Sad to say our brain death laws are over 30 years old and have not kept up with medical advances.


So what you are saying is a person can be dead and decomposing yet still heal from 3 complex surgeries without having any nutrition or antibiotics? A far as Dr Floris report goes she also attributed jahis increase in movements to better muscle tone! Really dead people can get fit?


And what you don’t say is that they are respected doctors in their field of research.
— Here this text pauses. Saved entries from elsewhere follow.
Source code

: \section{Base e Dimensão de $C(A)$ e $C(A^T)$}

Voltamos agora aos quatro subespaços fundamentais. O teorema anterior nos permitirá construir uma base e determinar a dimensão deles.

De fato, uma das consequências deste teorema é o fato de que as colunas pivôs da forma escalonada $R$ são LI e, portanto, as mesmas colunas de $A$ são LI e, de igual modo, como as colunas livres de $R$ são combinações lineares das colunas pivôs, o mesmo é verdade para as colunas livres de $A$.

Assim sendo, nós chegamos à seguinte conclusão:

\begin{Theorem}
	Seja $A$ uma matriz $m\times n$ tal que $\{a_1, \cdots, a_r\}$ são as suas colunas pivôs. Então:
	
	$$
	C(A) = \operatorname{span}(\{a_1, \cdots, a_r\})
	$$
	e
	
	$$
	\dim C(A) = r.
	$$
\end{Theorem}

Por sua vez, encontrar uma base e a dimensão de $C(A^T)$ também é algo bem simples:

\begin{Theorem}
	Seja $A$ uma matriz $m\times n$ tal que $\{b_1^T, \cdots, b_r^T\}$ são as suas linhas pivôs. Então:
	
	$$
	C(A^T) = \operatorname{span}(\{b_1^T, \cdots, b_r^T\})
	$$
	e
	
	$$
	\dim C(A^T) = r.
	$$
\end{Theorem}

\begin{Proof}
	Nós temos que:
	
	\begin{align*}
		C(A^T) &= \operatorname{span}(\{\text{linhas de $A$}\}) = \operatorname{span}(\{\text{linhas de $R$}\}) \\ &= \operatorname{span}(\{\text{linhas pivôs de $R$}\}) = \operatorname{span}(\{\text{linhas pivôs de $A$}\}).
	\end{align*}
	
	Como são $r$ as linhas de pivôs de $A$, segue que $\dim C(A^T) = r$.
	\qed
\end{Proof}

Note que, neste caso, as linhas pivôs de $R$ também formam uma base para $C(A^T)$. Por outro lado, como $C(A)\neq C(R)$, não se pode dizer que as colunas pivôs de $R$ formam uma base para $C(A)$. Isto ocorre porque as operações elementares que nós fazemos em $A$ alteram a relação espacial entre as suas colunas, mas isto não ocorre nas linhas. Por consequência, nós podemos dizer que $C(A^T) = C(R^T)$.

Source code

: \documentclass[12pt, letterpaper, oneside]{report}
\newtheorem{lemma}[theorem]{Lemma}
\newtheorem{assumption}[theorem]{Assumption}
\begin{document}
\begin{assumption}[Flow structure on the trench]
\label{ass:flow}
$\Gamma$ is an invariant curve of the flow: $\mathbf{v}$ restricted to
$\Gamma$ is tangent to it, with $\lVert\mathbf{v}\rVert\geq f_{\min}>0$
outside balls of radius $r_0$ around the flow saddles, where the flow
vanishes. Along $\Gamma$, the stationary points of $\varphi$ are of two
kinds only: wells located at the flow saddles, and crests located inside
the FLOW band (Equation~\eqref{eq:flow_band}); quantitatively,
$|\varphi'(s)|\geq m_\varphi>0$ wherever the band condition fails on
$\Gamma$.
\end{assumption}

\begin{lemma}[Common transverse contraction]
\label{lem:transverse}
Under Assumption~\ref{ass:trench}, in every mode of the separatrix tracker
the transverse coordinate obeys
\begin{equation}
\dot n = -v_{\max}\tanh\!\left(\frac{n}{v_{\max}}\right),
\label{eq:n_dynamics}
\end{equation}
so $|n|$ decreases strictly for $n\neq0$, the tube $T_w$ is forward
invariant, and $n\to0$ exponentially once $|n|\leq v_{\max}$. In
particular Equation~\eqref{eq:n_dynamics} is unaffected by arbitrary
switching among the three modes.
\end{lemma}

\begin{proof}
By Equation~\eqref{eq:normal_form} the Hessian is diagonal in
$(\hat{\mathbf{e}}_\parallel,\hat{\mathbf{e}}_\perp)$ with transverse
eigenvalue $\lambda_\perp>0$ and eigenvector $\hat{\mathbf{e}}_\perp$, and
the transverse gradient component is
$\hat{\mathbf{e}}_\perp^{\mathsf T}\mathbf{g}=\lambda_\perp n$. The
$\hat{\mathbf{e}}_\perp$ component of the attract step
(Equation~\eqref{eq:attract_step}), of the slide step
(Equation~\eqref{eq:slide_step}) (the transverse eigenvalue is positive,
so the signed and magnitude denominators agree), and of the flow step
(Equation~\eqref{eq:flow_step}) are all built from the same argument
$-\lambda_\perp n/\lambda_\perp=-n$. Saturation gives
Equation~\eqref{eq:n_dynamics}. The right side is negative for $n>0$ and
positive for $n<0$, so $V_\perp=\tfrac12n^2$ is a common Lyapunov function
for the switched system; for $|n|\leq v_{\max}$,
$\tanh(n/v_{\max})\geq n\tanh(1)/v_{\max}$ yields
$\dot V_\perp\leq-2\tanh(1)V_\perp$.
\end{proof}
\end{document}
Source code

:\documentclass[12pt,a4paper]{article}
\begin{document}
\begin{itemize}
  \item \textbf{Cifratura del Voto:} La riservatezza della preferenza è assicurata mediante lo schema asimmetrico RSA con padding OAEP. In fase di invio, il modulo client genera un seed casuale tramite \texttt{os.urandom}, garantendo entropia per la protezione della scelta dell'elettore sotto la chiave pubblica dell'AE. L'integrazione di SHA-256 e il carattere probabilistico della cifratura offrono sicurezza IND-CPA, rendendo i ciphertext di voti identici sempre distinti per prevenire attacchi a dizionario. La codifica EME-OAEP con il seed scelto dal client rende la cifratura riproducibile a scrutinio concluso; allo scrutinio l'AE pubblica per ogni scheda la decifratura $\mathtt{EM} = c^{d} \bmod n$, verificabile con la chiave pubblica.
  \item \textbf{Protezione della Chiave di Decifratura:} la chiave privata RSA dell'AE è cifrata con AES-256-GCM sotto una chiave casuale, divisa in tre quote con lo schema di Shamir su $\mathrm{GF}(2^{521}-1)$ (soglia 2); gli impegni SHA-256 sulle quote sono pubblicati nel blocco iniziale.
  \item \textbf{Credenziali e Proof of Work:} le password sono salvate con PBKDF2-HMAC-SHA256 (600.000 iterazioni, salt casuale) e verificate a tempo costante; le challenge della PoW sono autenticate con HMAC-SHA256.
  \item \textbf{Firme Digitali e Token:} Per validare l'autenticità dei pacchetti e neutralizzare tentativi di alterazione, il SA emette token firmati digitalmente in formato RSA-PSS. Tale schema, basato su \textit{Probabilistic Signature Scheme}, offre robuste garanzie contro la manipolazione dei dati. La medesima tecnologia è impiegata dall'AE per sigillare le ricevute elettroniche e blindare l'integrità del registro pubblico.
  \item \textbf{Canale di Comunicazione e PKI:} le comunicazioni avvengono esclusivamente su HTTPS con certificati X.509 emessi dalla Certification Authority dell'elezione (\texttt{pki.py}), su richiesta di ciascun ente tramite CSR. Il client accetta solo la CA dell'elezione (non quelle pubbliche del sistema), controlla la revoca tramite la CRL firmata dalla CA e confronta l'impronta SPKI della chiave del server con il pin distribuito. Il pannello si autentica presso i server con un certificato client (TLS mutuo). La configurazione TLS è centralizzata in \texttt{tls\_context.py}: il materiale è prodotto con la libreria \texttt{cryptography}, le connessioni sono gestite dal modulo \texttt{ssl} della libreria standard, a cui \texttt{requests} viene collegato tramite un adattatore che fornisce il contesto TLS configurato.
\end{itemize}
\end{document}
An army veteran of the first Gulf War himself, Dr. DeFina and his team have been successful in awakening over seventy individuals from coma and from minimally conscious or vegetative states; seven of those were injured soldiers, and some have even returned to work or school. Dr. DeFina has used various treatments with success, such as electronic brain stimulation and hyperbaric oxygen therapy. He realizes the importance of the electrochemical balance in the brain.** Dr. DeFina wants to reverse the thought that there is no hope for traumatic brain injury patients.**


So apparently, Dr. DeFina has some real success and wants to change the way people think versus those who think others should be left to die. (see link)

Dr.DeFina and his team have successfully awakened over 70 individuals from coma and from minimally conscious and vegetative states. If this is being “far afield”, I’ll take it.

But nevertheless, thank you for the “blog” entries.


“The family maintains that Jahi responds to voice commands and touch. The new court documents say the teen has entered into puberty and started her menstrual cycle.”


So this could get interesting alright, whether one could be brain-dead but do the underlined, I don’t know.


It might worth knowing that “brain-death” as the criteria for death, period, is a legal term, not really a clinical one. The point at which an human being actually “dies” is still not fully understood by biological science.

Case in point: anencephaly. Granted, an anencephalic baby is not likely to live for long outside the womb, even with medical care. Over half are miscarriages. But somehow, even without a brain, some are not stillborn. Curious, isn’t it? And actually, there have been parents to some few anencephalic babies that have managed to keep them alive for at least a few years.

So, a bit short-sighted, methinks, to attribute medical or biological power to a purely legal term.

All this being said, all this talk requires prudence in judging the difference between ordinary and extraordinary healthcare. I do not think doctors have the right to stop the parents of a supposedly brain-dead child from keeping the child alive, if they want and it will not prove a harmful burden to them or to their other children and dependents. But I am not decided on the necessity of keeping the brain-dead alive at our current level of technology. It seems like a coin-flip to me. People have come back from “brain death”. But are the chances likely? … I doubt it.